# WORK REQUIRED
Find the string "methods" in the records and copy each line where it occurs.

[Saved data entries]
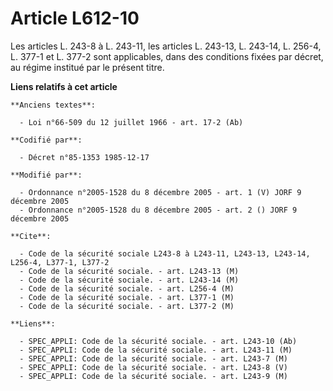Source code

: # Article L612-10

Les articles L. 243-8 à L. 243-11, les articles L. 243-13, L. 243-14, L. 256-4, L. 377-1 et L. 377-2 sont applicables, dans
des conditions fixées par décret, au régime institué par le présent titre.

**Liens relatifs à cet article**

	**Anciens textes**:

	  - Loi n°66-509 du 12 juillet 1966 - art. 17-2 (Ab)

	**Codifié par**:

	  - Décret n°85-1353 1985-12-17

	**Modifié par**:

	  - Ordonnance n°2005-1528 du 8 décembre 2005 - art. 1 (V) JORF 9 décembre 2005
	  - Ordonnance n°2005-1528 du 8 décembre 2005 - art. 2 () JORF 9 décembre 2005

	**Cite**:

	  - Code de la sécurité sociale L243-8 à L243-11, L243-13, L243-14, L256-4, L377-1, L377-2
	  - Code de la sécurité sociale. - art. L243-13 (M)
	  - Code de la sécurité sociale. - art. L243-14 (M)
	  - Code de la sécurité sociale. - art. L256-4 (M)
	  - Code de la sécurité sociale. - art. L377-1 (M)
	  - Code de la sécurité sociale. - art. L377-2 (M)

	**Liens**:

	  - SPEC_APPLI: Code de la sécurité sociale. - art. L243-10 (Ab)
	  - SPEC_APPLI: Code de la sécurité sociale. - art. L243-11 (M)
	  - SPEC_APPLI: Code de la sécurité sociale. - art. L243-7 (M)
	  - SPEC_APPLI: Code de la sécurité sociale. - art. L243-8 (V)
	  - SPEC_APPLI: Code de la sécurité sociale. - art. L243-9 (M)
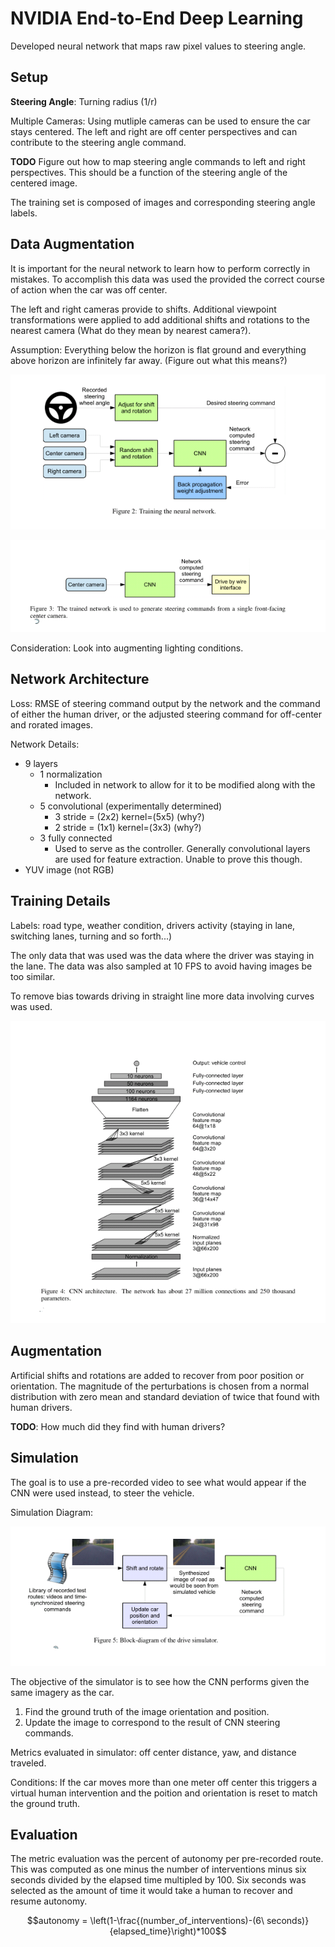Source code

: # NVIDIA End-to-End Deep Learning

Developed neural network that maps raw pixel values to steering angle.

## Setup

**Steering Angle**: Turning radius (1/r)

Multiple Cameras: Using mutliple cameras can be used to ensure the car stays centered. The left and right are off center perspectives and can contribute to the steering angle command.

**TODO** Figure out how to map steering angle commands to left and right perspectives. This should be a function of the steering angle of the centered image.

The training set is composed of images and corresponding steering angle labels.

## Data Augmentation

It is important for the neural network to learn how to perform correctly in mistakes. To accomplish this data was used the provided the correct course of action when the car was off center.

The left and right cameras provide to shifts. Additional viewpoint transformations were applied to add additional shifts and rotations to the nearest camera (What do they mean by nearest camera?).

Assumption: Everything below the horizon is flat ground and everything above horizon are infinitely far away. (Figure out what this means?)

![Nvidia Training Pipeline](nvidia-training-pipeline-diagram.png)

![Nvidia Deployment Pipline](nvidia-deployment-pipline.png)

Consideration: Look into augmenting lighting conditions.

## Network Architecture

Loss: RMSE of steering command output by the network and the command of either the human driver, or the adjusted steering command for off-center and rorated images. 

Network Details:

* 9 layers
    - 1 normalization
        + Included in network to allow for it to be modified along with the network.
    - 5 convolutional (experimentally determined)
        + 3 stride = (2x2) kernel=(5x5) (why?)
        + 2 stride = (1x1) kernel=(3x3) (why?)
    - 3 fully connected
        + Used to serve as the controller. Generally convolutional layers are used for feature extraction. Unable to prove this though.
* YUV image (not RGB)

## Training Details

Labels: road type, weather condition, drivers activity (staying in lane, switching lanes, turning and so forth...)

The only data that was used was the data where the driver was staying in the lane. The data was also sampled at 10 FPS to avoid having images be too similar.

To remove bias towards driving in straight line more data involving curves was used.

![nvidia network diagram](nvidia_network.png)

## Augmentation

Artificial shifts and rotations are added to recover from poor position or orientation. The magnitude of the perturbations is chosen from a normal distribution with zero mean and standard deviation of twice that found with human drivers. 

**TODO**: How much did they find with human drivers?

## Simulation

The goal is to use a pre-recorded video to see what would appear if the CNN were used instead, to steer the vehicle.

Simulation Diagram:

![NVIDIA Simulator Diagram](nvidia_simulator_diagram.png)

The objective of the simulator is to see how the CNN performs given the same imagery as the car. 

1. Find the ground truth of the image orientation and position.
2. Update the image to correspond to the result of CNN steering commands.

Metrics evaluated in simulator: off center distance, yaw, and distance traveled.

Conditions: If the car moves more than one meter off center this triggers a virtual human intervention and the poition and orientation is reset to match the ground truth.

## Evaluation

The metric evaluation was the percent of autonomy per pre-recorded route. This was computed as one minus the number of interventions minus six seconds divided by the elapsed time multipled by 100. Six seconds was selected as the amount of time it would take a human to recover and resume autonomy.

$$autonomy = \left(1-\frac{(number_of_interventions)-(6\ seconds)}{elapsed_time}\right)*100$$




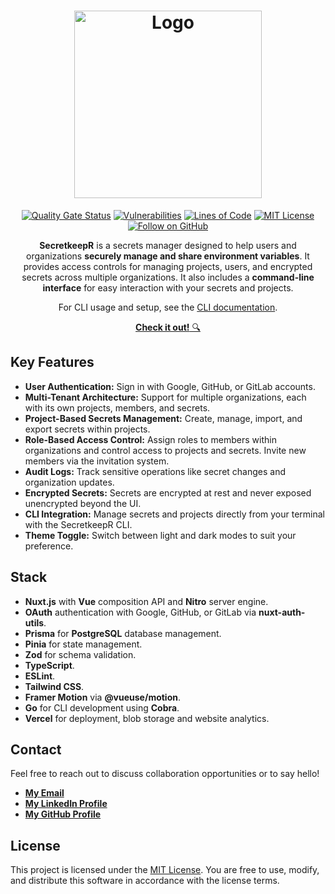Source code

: <div align="center">
<h1>
    <img src="public/logo-full-dark.png" alt="Logo" width="300" />
</h1>

[![Quality Gate Status](https://sonarcloud.io/api/project_badges/measure?project=matimortari_secretkeepr&metric=alert_status)](https://sonarcloud.io/summary/new_code?id=matimortari_secretkeepr)
[![Vulnerabilities](https://sonarcloud.io/api/project_badges/measure?project=matimortari_secretkeepr&metric=vulnerabilities)](https://sonarcloud.io/summary/new_code?id=matimortari_secretkeepr)
[![Lines of Code](https://sonarcloud.io/api/project_badges/measure?project=matimortari_secretkeepr&metric=ncloc)](https://sonarcloud.io/summary/new_code?id=matimortari_secretkeepr)
[![MIT License](https://img.shields.io/badge/License-MIT-blue.svg?style=flat&colorA=0d1117)](https://opensource.org/licenses/MIT)
[![Follow on GitHub](https://img.shields.io/github/followers/matimortari?label=Follow&style=social)](https://github.com/matimortari)

**SecretkeepR** is a secrets manager designed to help users and organizations **securely manage and share environment variables**. It provides access controls for managing projects, users, and encrypted secrets across multiple organizations. It also includes a **command-line interface** for easy interaction with your secrets and projects.

For CLI usage and setup, see the [CLI documentation](./cli/README.md).

[**Check it out!** 🔍](https://secretkeepr.vercel.app)

</div>

## Key Features

- **User Authentication:** Sign in with Google, GitHub, or GitLab accounts.
- **Multi-Tenant Architecture:** Support for multiple organizations, each with its own projects, members, and secrets.
- **Project-Based Secrets Management:** Create, manage, import, and export secrets within projects.
- **Role-Based Access Control:** Assign roles to members within organizations and control access to projects and secrets. Invite new members via the invitation system.
- **Audit Logs:** Track sensitive operations like secret changes and organization updates.
- **Encrypted Secrets:** Secrets are encrypted at rest and never exposed unencrypted beyond the UI.
- **CLI Integration:** Manage secrets and projects directly from your terminal with the SecretkeepR CLI.
- **Theme Toggle:** Switch between light and dark modes to suit your preference.

## Stack

- **Nuxt.js** with **Vue** composition API and **Nitro** server engine.
- **OAuth** authentication with Google, GitHub, or GitLab via **nuxt-auth-utils**.
- **Prisma** for **PostgreSQL** database management.
- **Pinia** for state management.
- **Zod** for schema validation.
- **TypeScript**.
- **ESLint**.
- **Tailwind CSS**.
- **Framer Motion** via **@vueuse/motion**.
- **Go** for CLI development using **Cobra**.
- **Vercel** for deployment, blob storage and website analytics.

## Contact

Feel free to reach out to discuss collaboration opportunities or to say hello!

- [**My Email**](mailto:matheus.felipe.19rt@gmail.com)
- [**My LinkedIn Profile**](https://www.linkedin.com/in/matheus-mortari-19rt)
- [**My GitHub Profile**](https://github.com/matimortari)

## License

This project is licensed under the [MIT License](./LICENSE).
You are free to use, modify, and distribute this software in accordance with the license terms.

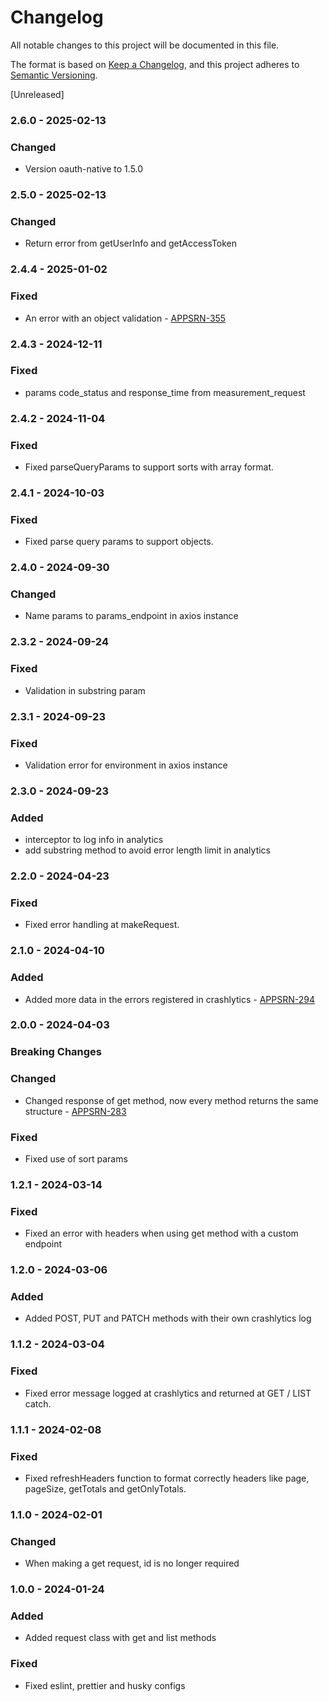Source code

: # Changelog

All notable changes to this project will be documented in this file.

The format is based on [Keep a Changelog](https://keepachangelog.com/en/1.0.0/),
and this project adheres to [Semantic Versioning](https://semver.org/spec/v2.0.0.html).

[Unreleased]

### 2.6.0 - 2025-02-13

### Changed

- Version oauth-native to 1.5.0

### 2.5.0 - 2025-02-13

### Changed

- Return error from getUserInfo and getAccessToken

### 2.4.4 - 2025-01-02

### Fixed

- An error with an object validation - [APPSRN-355](https://janiscommerce.atlassian.net/browse/APPSRN-355)

### 2.4.3 - 2024-12-11

### Fixed

- params code_status and response_time from measurement_request

### 2.4.2 - 2024-11-04

### Fixed

- Fixed parseQueryParams to support sorts with array format.

### 2.4.1 - 2024-10-03

### Fixed

- Fixed parse query params to support objects.

### 2.4.0 - 2024-09-30

### Changed

- Name params to params_endpoint in axios instance

### 2.3.2 - 2024-09-24

### Fixed

- Validation in substring param

### 2.3.1 - 2024-09-23

### Fixed

- Validation error for environment in axios instance

### 2.3.0 - 2024-09-23

### Added

- interceptor to log info in analytics
- add substring method to avoid error length limit in analytics

### 2.2.0 - 2024-04-23

### Fixed

- Fixed error handling at makeRequest.

### 2.1.0 - 2024-04-10

### Added

- Added more data in the errors registered in crashlytics - [APPSRN-294](https://janiscommerce.atlassian.net/browse/APPSRN-294)

### 2.0.0 - 2024-04-03

### Breaking Changes

### Changed

- Changed response of get method, now every method returns the same structure - [APPSRN-283](https://janiscommerce.atlassian.net/browse/APPSRN-283)

### Fixed

- Fixed use of sort params

### 1.2.1 - 2024-03-14

### Fixed

- Fixed an error with headers when using get method with a custom endpoint

### 1.2.0 - 2024-03-06

### Added

- Added POST, PUT and PATCH methods with their own crashlytics log

### 1.1.2 - 2024-03-04

### Fixed

- Fixed error message logged at crashlytics and returned at GET / LIST catch.

### 1.1.1 - 2024-02-08

### Fixed

- Fixed refreshHeaders function to format correctly headers like page, pageSize, getTotals and getOnlyTotals.

### 1.1.0 - 2024-02-01

### Changed

- When making a get request, id is no longer required

### 1.0.0 - 2024-01-24

### Added

- Added request class with get and list methods

### Fixed

- Fixed eslint, prettier and husky configs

# RESULT OF THIS TASK
- Added POST, PUT and PATCH methods with their own crashlytics log
- Added request class with get and list methods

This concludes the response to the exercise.